> YOUR TASK: Exactly how many lines below mention "meirl"? Answer with that number alone.

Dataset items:
****************
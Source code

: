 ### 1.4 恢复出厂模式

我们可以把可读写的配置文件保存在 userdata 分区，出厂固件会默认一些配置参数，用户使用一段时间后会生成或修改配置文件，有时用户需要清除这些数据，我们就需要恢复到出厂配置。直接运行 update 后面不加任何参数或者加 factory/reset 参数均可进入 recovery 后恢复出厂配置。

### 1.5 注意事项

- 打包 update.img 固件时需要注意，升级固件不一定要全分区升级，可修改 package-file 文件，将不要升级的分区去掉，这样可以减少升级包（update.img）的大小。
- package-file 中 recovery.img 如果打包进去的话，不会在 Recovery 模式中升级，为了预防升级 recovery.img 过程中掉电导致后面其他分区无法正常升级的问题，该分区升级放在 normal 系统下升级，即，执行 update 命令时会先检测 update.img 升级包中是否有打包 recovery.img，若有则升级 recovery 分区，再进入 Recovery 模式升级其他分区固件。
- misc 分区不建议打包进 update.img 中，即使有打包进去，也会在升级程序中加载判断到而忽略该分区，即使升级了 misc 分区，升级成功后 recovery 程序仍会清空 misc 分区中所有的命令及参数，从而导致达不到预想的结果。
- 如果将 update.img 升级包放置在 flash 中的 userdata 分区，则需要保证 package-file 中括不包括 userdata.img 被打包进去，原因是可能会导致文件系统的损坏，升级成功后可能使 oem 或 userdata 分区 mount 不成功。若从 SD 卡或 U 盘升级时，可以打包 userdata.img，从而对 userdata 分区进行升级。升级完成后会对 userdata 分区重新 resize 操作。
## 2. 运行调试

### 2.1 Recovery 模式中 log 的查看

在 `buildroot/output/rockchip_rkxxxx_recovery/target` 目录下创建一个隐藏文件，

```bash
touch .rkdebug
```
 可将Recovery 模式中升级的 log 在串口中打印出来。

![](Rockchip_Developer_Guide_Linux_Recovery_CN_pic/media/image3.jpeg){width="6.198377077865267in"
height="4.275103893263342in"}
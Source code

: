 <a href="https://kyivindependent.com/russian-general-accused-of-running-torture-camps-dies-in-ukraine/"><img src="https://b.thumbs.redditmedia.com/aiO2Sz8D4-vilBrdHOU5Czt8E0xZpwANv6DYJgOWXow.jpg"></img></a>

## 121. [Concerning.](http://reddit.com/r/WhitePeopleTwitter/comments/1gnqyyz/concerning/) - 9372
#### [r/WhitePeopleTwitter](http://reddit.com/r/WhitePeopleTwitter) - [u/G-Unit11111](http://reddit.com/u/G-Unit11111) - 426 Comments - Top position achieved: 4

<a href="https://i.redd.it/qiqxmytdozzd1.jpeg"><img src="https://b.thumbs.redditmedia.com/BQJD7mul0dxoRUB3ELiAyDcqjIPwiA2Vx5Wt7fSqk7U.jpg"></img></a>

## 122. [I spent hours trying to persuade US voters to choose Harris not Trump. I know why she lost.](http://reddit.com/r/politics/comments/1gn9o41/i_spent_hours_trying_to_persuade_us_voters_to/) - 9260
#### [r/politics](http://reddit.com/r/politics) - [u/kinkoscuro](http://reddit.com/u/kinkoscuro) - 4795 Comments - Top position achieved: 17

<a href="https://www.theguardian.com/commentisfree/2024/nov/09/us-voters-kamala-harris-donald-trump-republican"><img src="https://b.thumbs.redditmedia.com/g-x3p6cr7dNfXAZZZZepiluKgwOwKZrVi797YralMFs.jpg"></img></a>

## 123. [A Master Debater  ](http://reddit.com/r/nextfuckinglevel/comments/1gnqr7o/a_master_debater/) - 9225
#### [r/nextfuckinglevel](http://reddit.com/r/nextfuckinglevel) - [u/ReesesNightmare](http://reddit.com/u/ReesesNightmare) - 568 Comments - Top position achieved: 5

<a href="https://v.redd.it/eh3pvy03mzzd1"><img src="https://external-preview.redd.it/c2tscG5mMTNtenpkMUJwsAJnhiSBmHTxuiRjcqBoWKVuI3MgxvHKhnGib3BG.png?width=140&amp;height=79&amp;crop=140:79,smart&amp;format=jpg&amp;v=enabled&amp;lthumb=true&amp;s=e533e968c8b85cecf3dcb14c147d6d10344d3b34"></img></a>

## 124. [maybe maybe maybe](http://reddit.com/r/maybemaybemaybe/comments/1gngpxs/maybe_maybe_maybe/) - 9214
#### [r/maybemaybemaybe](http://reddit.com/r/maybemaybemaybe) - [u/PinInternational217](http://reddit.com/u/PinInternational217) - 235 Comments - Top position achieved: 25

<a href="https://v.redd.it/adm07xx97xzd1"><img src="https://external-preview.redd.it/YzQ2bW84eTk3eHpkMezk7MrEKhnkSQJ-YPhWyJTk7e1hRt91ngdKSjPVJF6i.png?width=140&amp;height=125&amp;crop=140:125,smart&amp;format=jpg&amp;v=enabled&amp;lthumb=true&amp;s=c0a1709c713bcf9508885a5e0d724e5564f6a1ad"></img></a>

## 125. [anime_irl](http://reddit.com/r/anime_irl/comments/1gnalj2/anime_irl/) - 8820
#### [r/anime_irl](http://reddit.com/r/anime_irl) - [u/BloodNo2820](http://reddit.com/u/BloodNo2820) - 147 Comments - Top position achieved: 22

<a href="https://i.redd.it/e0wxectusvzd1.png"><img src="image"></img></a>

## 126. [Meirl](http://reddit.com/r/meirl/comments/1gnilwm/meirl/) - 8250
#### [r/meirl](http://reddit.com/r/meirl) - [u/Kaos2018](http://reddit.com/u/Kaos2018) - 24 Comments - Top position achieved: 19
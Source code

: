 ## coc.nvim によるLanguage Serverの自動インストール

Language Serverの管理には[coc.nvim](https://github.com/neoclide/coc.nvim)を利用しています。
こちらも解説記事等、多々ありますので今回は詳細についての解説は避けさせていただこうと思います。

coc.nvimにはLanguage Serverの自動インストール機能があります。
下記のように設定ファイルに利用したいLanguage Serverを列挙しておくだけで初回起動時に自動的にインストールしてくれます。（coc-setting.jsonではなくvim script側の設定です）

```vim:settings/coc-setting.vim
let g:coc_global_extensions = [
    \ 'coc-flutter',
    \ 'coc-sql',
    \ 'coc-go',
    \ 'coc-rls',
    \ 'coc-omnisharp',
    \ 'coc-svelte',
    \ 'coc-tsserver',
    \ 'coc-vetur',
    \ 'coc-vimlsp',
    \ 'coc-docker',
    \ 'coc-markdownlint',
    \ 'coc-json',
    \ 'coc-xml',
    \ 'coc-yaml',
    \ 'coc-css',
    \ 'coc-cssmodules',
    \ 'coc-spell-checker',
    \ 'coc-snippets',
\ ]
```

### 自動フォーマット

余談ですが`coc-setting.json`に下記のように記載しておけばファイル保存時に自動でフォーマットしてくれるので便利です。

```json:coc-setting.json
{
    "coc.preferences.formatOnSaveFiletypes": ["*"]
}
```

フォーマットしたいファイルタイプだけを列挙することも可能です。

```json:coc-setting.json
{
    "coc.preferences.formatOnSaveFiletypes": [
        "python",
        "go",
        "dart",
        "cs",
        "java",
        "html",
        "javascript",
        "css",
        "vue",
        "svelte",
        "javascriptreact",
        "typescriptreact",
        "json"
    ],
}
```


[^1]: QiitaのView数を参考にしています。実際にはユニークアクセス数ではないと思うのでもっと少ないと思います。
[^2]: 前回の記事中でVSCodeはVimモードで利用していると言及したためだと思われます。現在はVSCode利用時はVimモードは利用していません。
****************
> EXERCISE RESULT: 2